2. Boil macaroni for a few minutes less than the package indicates–you want it to be fairly al dente as it’ll continue to cook in the rice cooker.

3. In a separate skillet, melt the butter until it bubbles. Lower the heat, add flour, and stir quickly until a sort of pudding-y substance forms (about 30 seconds to a minute).

4. Add in the milk about 3/4 of a cup at a time, stirring constantly until you’ve got a creamy base (about 2-3 minutes total). Add the cheese gradually, stirring it until it’s all melted in. Turn off the heat, add your noodles, peas (if using), and ham (if using), and gently mix everything together.

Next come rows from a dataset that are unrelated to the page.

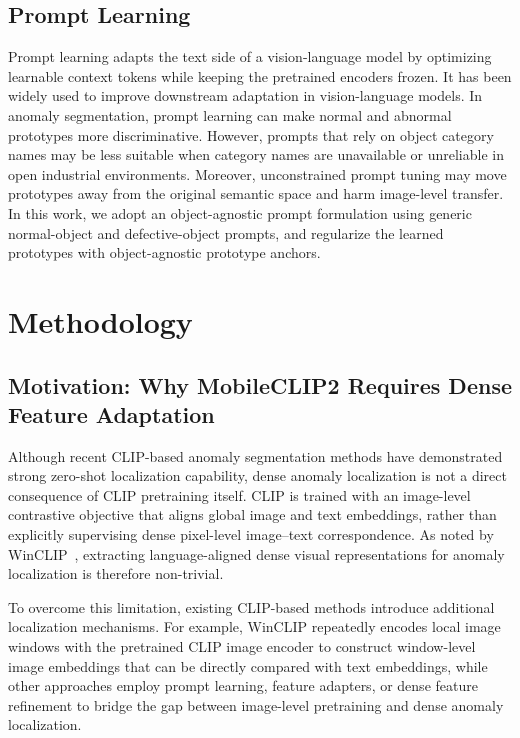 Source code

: \documentclass[10pt]{article}
\begin{document}
\subsection{Prompt Learning}
Prompt learning adapts the text side of a vision-language model by optimizing learnable context tokens while keeping the pretrained encoders frozen. It has been widely used to improve downstream adaptation in vision-language models. In anomaly segmentation, prompt learning can make normal and abnormal prototypes more discriminative. However, prompts that rely on object category names may be less suitable when category names are unavailable or unreliable in open industrial environments. Moreover, unconstrained prompt tuning may move prototypes away from the original semantic space and harm image-level transfer. In this work, we adopt an object-agnostic prompt formulation using generic normal-object and defective-object prompts, and regularize the learned prototypes with object-agnostic prototype anchors.

\section{Methodology}

\subsection{Motivation: Why MobileCLIP2 Requires Dense Feature Adaptation}

Although recent CLIP-based anomaly segmentation methods have demonstrated strong zero-shot localization capability, dense anomaly localization is not a direct consequence of CLIP pretraining itself. CLIP is trained with an image-level contrastive objective that aligns global image and text embeddings, rather than explicitly supervising dense pixel-level image--text correspondence. As noted by WinCLIP~\cite{winclip}, extracting language-aligned dense visual representations for anomaly localization is therefore non-trivial.

To overcome this limitation, existing CLIP-based methods introduce additional localization mechanisms. For example, WinCLIP repeatedly encodes local image windows with the pretrained CLIP image encoder to construct window-level image embeddings that can be directly compared with text embeddings, while other approaches employ prompt learning, feature adapters, or dense feature refinement to bridge the gap between image-level pretraining and dense anomaly localization.
\end{document}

5. Finally, pour the whole mixture into your rice cooker,* close the lid, and push the button for plain white rice. It should be done in about 40 minutes.

mac cheese2

So yummy!

*Rice cookers vary, of course. My tiny little rice cooker that I bought from Don Quixote for about 3000 yen seems to be perfect for baking–bakes things all the way through and doesn’t shut off too early. But keep an eye on your rice cooker the first time you do this–it might require more than one cooking cycle, or it might shut off too early.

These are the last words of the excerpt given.